In keeping with the theme of optimality, the authors also tried to code these data structures efficiently, such that the the smallest number of instructions are needed in order to create the data structure, as well as to perform lookups in it. By optimizing the performance from these two quarters (instruction complexity and data size), the authors show that the desired performance levels can be achieved from commodity processors.
Strengths Of This Design:
- Provides a method for performing a high rate of IP route lookups on common, Industry-standard hardware. Not only is the high rate of route lookups a boon in and of itself, but the fact that this can be done using commodity hardware has additional benefits.
- Firstly, commodity hardware tends to be cheaper than special-purpose hardware.
- Secondly, it is easier to find programmers and hardware designers that understand the commodity hardware.
- Scales to larger routing tables, via simple modifications to the data structures employed. Scales to different revisions of IP (i.e. IPv6) in a similar manner.
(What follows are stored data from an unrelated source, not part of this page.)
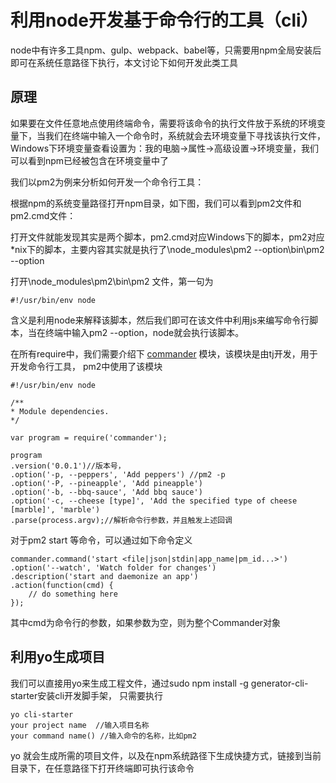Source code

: # 利用node开发基于命令行的工具（cli）

node中有许多工具npm、gulp、webpack、babel等，只需要用npm全局安装后即可在系统任意路径下执行，本文讨论下如何开发此类工具

## 原理

如果要在文件任意地点使用终端命令，需要将该命令的执行文件放于系统的环境变量下，当我们在终端中输入一个命令时，系统就会去环境变量下寻找该执行文件，
Windows下环境变量查看设置为：我的电脑->属性->高级设置->环境变量，我们可以看到npm已经被包含在环境变量中了

我们以pm2为例来分析如何开发一个命令行工具：

根据npm的系统变量路径打开npm目录，如下图，我们可以看到pm2文件和pm2.cmd文件：


打开文件就能发现其实是两个脚本，pm2.cmd对应Windows下的脚本，pm2对应*nix下的脚本，主要内容其实就是执行了\node_modules\pm2 --option\bin\pm2 --option

打开\node_modules\pm2\bin\pm2 文件，第一句为

    #!/usr/bin/env node

含义是利用node来解释该脚本，然后我们即可在该文件中利用js来编写命令行脚本，当在终端中输入pm2 --option，node就会执行该脚本。

在所有require中，我们需要介绍下 <a href='https://github.com/tj/commander.js'>commander</a> 模块，该模块是由tj开发，用于开发命令行工具，
pm2中使用了该模块

    #!/usr/bin/env node

    /**
    * Module dependencies.
    */

    var program = require('commander');

    program
    .version('0.0.1')//版本号，
    .option('-p, --peppers', 'Add peppers') //pm2 -p 
    .option('-P, --pineapple', 'Add pineapple')
    .option('-b, --bbq-sauce', 'Add bbq sauce')
    .option('-c, --cheese [type]', 'Add the specified type of cheese [marble]', 'marble')
    .parse(process.argv);//解析命令行参数，并且触发上述回调

对于pm2 start 等命令，可以通过如下命令定义

    commander.command('start <file|json|stdin|app_name|pm_id...>')
    .option('--watch', 'Watch folder for changes')
    .description('start and daemonize an app')
    .action(function(cmd) {
        // do something here
    });

其中cmd为命令行的参数，如果参数为空，则为整个Commander对象


## 利用yo生成项目

我们可以直接用yo来生成工程文件，通过sudo npm install -g generator-cli-starter安装cli开发脚手架，
只需要执行

    yo cli-starter 
    your project name  //输入项目名称
    your command name() //输入命令的名称，比如pm2

yo 就会生成所需的项目文件，以及在npm系统路径下生成快捷方式，链接到当前目录下，在任意路径下打开终端即可执行该命令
- Can perform at least 2.2 million routing lookups on the DEC Alpha 21164 @ 333Mhz, and 2.0 million on an Intel Pentium Pro @ 200 Mhz. Plus, these numbers are constrained only by the processors themselves. Hence, faster processors should be able to generate higher performance.
- A strictly software-based approach is generally more flexible than hardware-based, or hardware/software mixes (i.e. Tag Switching).
Weaknesses Of This Design:
- The extreme performance of this architecture relies largely on the presence of the forwarding table in the processor's cache hierarchy. Unfortunately, the author's benchmarks don't take into account the fact that the processor will be running some sort of multitasking operating system (e.g. Cisco's IOS). Under this sort of environment, frequent context switches will obliterate cached forwarding data, chewing up performance. The authors have tried to optimizing this by minimizing the number of instructions executed (as well as the data size), but to date, the true performance of this method can only be truly measured when it is employed in a real, live router.
- The data structure is rather complex, and could prove to be somewhat tricky to implement.
- The data structure described is essentially static -- it only supports lookups, not additions or deletions. Hence, the router must repeatedly construct this table from the Patricia Tree data structure that it maintains elsewhere. Although the authors claim that this conversion can be done efficiently, it does have the possibility of adding extra latency to the lookup process.